The referendum was initiated by the opposition Socialist Party (BSP), which last year gathered 800,000 signatures in favour of holding a referendum for building a new nuclear power plant at Belene.
Under the Constitution, 500,000 valid signatures are needed to hold a referendum. The plebiscite on Belene was the first nationwide referendum in the country’s modern history.
The Socialists decision to hold the referendum was a response to the freezing of the construction at the Belene site last March. Prime Minister Boyko Borissov says the Belene plant would cost more than €10 billion, too high a sum for the struggling country. Some interpret Borissov’s move as an effort to reduce the country’s dependence on Russia for its energy.
Russia was expected to build the nuclear plant and supply the reactors.
According to opinion polls, the Socialists are the biggest power base among the supporters of nuclear energy in Bulgaria, who are estimated at 60 % of the population. Bulgaria’s first nuclear central at Kozloduy (see background), operational since 1974, is reputed for providing the cheapest power, as well as securing hard currency by exporting energy.
Vote in the cold
The ruling party GERB of Prime Minister Boyko Borissov was unable to stop the referendum from taking place, but it made sure it took place in January, the coldest month in Bulgaria, and removed the name ‘Belene’from the question, who read : “Should nuclear power in Bulgaria be developed trough the building of a new central ? ”.
In such conditions, the referendum was seen by many as a test of public support for the policies of Borissov ahead of the parliamentary elections in July.
The leader of BSP Sergei Stanishev, who is also President of the Party of European Socialists (PES), called the referendum “successful” and said it had been “a powerful impulse for changing the political status quo” in the country.
Deputy Prime Minister and Minister of the Interior Tsvetan Tsvetanov, who is the number 2 in the GERB party, rejected the view that the referendum should be seen as a vote “for” or “against Boyko Borissov. He blamed the Socialists for having organised “the most expensive party sociology”, as in his words the referendum had cost 20 million leva, the equivalent of €10 million.

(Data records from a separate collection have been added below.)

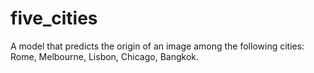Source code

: # five_cities
A model that predicts the origin of an image among the following cities: Rome, Melbourne, Lisbon, Chicago, Bangkok.  

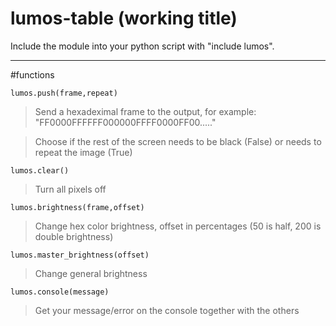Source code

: # lumos-table (working title)

Include the module into your python script with "include lumos".


---
#functions

`lumos.push(frame,repeat)`

> Send a hexadeximal frame to the output, for example: "FF0000FFFFFF000000FFFF0000FF00....."

> Choose if the rest of the screen needs to be black (False) or needs to repeat the image (True)


`lumos.clear()`

> Turn all pixels off



`lumos.brightness(frame,offset)`

> Change hex color brightness, offset in percentages (50 is half, 200 is double brightness)



`lumos.master_brightness(offset)`				

> Change general brightness



`lumos.console(message) `

> Get your message/error on the console together with the others

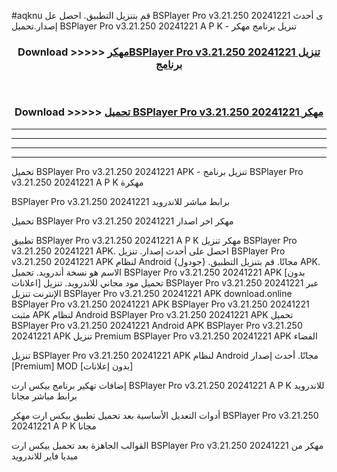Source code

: #aqknu قم بتنزيل التطبيق. احصل عل BSPlayer Pro v3.21.250 20241221  ى أحدث إصدار.تحميل BSPlayer Pro v3.21.250 20241221  A P K - تنزيل برنامج مهكر



<div align="center">
<h3>Download >>>>> <a href="https://ar-sites.web.app/?ar= BSPlayer Pro v3.21.250 20241221 ">مهكرBSPlayer Pro v3.21.250 20241221  تنزيل برنامج</a></h3><br>

<h3>Download >>>>> <a href="https://ar-sites.web.app/?ar= BSPlayer Pro v3.21.250 20241221 ">تحميل BSPlayer Pro v3.21.250 20241221  مهكر</a></h3>
</div>


----------------------------------------------------------

----------------------------------------------------------

----------------------------------------------------------

----------------------------------------------------------


تحميل BSPlayer Pro v3.21.250 20241221  APK - تنزيل برنامج BSPlayer Pro v3.21.250 20241221  A P K مهكرة

BSPlayer Pro v3.21.250 20241221  برابط مباشر للاندرويد

تحميل BSPlayer Pro v3.21.250 20241221  مهكر اخر اصدار

تطبيق BSPlayer Pro v3.21.250 20241221  A P K مهكر
تنزيل BSPlayer Pro v3.21.250 20241221  APK. احصل على أحدث إصدار.
تنزيل BSPlayer Pro v3.21.250 20241221  APK لنظام Android مجانًا.
قم بتنزيل التطبيق. {جودول} APK. الاسم هو نسخة أندرويد.
تحميل BSPlayer Pro v3.21.250 20241221  APK [بدون اعلانات]
تحميل مود مجاني للاندرويد.
تنزيل BSPlayer Pro v3.21.250 20241221  عبر الإنترنت
تنزيل BSPlayer Pro v3.21.250 20241221  APK
download.online BSPlayer Pro v3.21.250 20241221  APK
BSPlayer Pro v3.21.250 20241221  مثبت APK لنظام Android
BSPlayer Pro v3.21.250 20241221  APK
تحميل BSPlayer Pro v3.21.250 20241221  Android APK
BSPlayer Pro v3.21.250 20241221  APK تنزيل Premium
BSPlayer Pro v3.21.250 20241221  APK الفضاء

تنزيل BSPlayer Pro v3.21.250 20241221  APK لنظام Android مجانًا. أحدث إصدار [Premium] MOD [بدون إعلانات]

إضافات تهكير برنامج بيكس ارت BSPlayer Pro v3.21.250 20241221  A P K للاندرويد برابط مباشر مجانا

أدوات التعديل الأساسية بعد تحميل تطبيق بيكس ارت مهكر BSPlayer Pro v3.21.250 20241221  A P K مجانا

القوالب الجاهزة بعد تحميل بيكس ارت BSPlayer Pro v3.21.250 20241221  مهكر من ميديا فاير للاندرويد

Borisov said that if the turnout is indeed above 20 %, enough for Belene to go before parliament, GERB will reject the project again. GERB indeed controls a majority which is able to reject any motion from the opposition. Moreover, the traditional Bulgarian centre-right force ‘Blue coalition’who has 14 out of 240MPs in Parliament, is staunchly opposed to Belene.
Another political player, the party ‘Bulgaria for citizens” of former Commissioner Meglena Kuneva, who according to polls may enter the next parliament, was strongly opposed to the referendum and had asked its supporters not to vote. But strangely enough, opinion polls reveled that most of Kuneva’s supporters also supported Belene.
According to opinion polls, BSP and GERB are neck-and-neck ahead of the July elections with about 20 % of public support each. The support of BSP appears to be increasing, while the support for GERB has been declining over what many see as a failure of the government to tackle the problems of corruption and improving the living standards of the population.